## Assignment:
Search the records below for the word "many". Copy each line where it occurs.

Saved data entries
────────────────
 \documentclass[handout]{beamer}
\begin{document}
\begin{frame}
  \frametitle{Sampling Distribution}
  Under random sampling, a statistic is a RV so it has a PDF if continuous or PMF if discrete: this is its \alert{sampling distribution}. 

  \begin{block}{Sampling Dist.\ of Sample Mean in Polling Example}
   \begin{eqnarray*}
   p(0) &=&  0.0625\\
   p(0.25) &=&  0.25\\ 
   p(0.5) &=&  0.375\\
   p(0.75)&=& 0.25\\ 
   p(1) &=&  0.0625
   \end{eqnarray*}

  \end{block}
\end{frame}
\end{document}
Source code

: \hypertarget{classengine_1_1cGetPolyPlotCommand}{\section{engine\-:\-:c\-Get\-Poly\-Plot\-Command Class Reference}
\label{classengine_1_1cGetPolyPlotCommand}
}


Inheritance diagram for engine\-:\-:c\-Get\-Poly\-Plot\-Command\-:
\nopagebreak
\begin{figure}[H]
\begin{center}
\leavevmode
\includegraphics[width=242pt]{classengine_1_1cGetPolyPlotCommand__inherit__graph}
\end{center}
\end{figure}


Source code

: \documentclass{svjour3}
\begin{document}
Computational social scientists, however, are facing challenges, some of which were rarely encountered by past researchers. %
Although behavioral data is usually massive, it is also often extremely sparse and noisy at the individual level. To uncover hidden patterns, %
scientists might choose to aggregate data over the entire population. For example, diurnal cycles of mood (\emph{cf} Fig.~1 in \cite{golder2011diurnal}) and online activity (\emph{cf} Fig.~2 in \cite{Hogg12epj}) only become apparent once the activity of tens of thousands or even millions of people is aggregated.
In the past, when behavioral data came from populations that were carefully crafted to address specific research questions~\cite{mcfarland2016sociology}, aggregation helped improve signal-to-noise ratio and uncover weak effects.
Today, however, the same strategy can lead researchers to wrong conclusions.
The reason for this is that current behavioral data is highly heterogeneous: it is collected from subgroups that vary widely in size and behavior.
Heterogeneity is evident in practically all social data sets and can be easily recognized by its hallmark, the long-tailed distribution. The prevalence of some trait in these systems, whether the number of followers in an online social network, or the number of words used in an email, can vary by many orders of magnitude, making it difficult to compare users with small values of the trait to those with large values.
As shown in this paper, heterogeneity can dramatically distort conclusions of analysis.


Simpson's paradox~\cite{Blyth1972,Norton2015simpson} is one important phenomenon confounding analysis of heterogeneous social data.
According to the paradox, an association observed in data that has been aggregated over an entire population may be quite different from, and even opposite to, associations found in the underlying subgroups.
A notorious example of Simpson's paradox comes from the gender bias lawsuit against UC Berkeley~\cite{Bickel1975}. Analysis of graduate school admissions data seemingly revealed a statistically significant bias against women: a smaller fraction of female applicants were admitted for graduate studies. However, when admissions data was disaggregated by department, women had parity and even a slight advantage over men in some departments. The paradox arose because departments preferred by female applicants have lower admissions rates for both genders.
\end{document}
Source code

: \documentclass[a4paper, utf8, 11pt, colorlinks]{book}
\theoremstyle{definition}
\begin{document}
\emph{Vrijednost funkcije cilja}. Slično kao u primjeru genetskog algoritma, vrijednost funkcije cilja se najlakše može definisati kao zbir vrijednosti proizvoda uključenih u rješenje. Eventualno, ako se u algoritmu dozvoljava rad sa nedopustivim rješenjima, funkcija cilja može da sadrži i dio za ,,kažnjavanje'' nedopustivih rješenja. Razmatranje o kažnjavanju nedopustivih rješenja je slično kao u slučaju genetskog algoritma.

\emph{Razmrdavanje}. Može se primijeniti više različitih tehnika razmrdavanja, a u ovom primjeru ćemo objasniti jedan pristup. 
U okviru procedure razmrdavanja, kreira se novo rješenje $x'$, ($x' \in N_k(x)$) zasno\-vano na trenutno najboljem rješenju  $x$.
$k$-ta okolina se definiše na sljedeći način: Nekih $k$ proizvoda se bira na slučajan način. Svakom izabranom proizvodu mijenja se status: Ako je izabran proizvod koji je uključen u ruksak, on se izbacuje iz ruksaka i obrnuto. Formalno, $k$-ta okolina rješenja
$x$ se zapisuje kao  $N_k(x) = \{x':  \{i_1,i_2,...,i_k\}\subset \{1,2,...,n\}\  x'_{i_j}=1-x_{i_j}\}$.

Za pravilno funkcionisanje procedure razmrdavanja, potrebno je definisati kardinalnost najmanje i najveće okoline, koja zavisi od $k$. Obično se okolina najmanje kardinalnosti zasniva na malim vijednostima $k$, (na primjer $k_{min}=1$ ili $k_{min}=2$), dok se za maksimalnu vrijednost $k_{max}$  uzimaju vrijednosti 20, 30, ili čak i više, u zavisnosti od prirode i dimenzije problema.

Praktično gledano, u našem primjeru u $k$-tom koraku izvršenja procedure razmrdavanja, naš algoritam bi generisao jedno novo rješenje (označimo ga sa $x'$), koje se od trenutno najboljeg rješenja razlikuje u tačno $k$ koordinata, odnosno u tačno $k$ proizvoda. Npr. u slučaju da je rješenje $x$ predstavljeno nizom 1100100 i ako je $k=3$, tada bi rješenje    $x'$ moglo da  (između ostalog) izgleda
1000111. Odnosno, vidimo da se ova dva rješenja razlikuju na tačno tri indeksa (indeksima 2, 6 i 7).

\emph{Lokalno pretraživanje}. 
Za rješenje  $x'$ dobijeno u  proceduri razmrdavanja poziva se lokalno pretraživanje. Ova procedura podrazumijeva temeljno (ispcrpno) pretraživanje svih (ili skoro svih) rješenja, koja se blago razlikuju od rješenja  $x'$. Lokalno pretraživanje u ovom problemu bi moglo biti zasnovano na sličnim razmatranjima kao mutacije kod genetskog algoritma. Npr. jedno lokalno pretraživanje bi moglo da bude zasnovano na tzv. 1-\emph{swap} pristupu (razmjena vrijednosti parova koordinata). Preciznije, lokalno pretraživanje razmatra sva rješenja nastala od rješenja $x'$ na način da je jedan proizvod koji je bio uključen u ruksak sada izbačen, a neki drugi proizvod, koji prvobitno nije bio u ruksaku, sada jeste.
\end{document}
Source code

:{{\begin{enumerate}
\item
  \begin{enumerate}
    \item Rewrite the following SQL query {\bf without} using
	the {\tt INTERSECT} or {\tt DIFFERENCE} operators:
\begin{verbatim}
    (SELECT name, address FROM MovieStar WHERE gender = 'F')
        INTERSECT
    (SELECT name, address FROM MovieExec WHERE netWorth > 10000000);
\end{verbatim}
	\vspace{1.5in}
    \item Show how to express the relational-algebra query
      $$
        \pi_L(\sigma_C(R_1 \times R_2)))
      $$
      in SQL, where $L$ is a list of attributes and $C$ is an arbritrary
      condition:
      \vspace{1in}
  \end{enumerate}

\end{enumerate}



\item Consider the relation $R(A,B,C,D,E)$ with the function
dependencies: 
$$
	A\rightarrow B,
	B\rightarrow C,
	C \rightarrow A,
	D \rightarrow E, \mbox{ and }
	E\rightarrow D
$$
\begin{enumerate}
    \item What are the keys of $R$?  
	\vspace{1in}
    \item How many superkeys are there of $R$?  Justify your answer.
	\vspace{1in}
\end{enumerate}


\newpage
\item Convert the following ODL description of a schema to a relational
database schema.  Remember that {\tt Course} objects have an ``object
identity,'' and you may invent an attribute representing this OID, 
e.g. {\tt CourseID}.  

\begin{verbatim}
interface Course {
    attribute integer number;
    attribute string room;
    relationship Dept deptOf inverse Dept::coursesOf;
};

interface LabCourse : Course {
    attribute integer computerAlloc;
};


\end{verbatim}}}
────────────────
## Reply to the task:
Heterogeneity is evident in practically all social data sets and can be easily recognized by its hallmark, the long-tailed distribution. The prevalence of some trait in these systems, whether the number of followers in an online social network, or the number of words used in an email, can vary by many orders of magnitude, making it difficult to compare users with small values of the trait to those with large values.
    \item How many superkeys are there of $R$?  Justify your answer.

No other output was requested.